■ Work instruction ■
Return verbatim the line containing "2) Next you" together with all lines that follow it in the records, and no other material.

──────

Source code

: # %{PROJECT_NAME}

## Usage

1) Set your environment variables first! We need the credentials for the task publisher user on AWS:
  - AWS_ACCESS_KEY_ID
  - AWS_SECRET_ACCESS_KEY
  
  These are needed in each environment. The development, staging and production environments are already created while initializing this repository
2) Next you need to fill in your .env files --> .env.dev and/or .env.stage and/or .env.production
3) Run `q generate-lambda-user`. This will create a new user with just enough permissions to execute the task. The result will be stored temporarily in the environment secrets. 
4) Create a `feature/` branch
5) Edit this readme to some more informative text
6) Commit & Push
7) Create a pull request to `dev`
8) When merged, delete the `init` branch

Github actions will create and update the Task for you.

──────

■ Result of this exercise ■
2) Next you need to fill in your .env files --> .env.dev and/or .env.stage and/or .env.production
3) Run `q generate-lambda-user`. This will create a new user with just enough permissions to execute the task. The result will be stored temporarily in the environment secrets. 
4) Create a `feature/` branch
5) Edit this readme to some more informative text
6) Commit & Push
7) Create a pull request to `dev`
8) When merged, delete the `init` branch

Github actions will create and update the Task for you.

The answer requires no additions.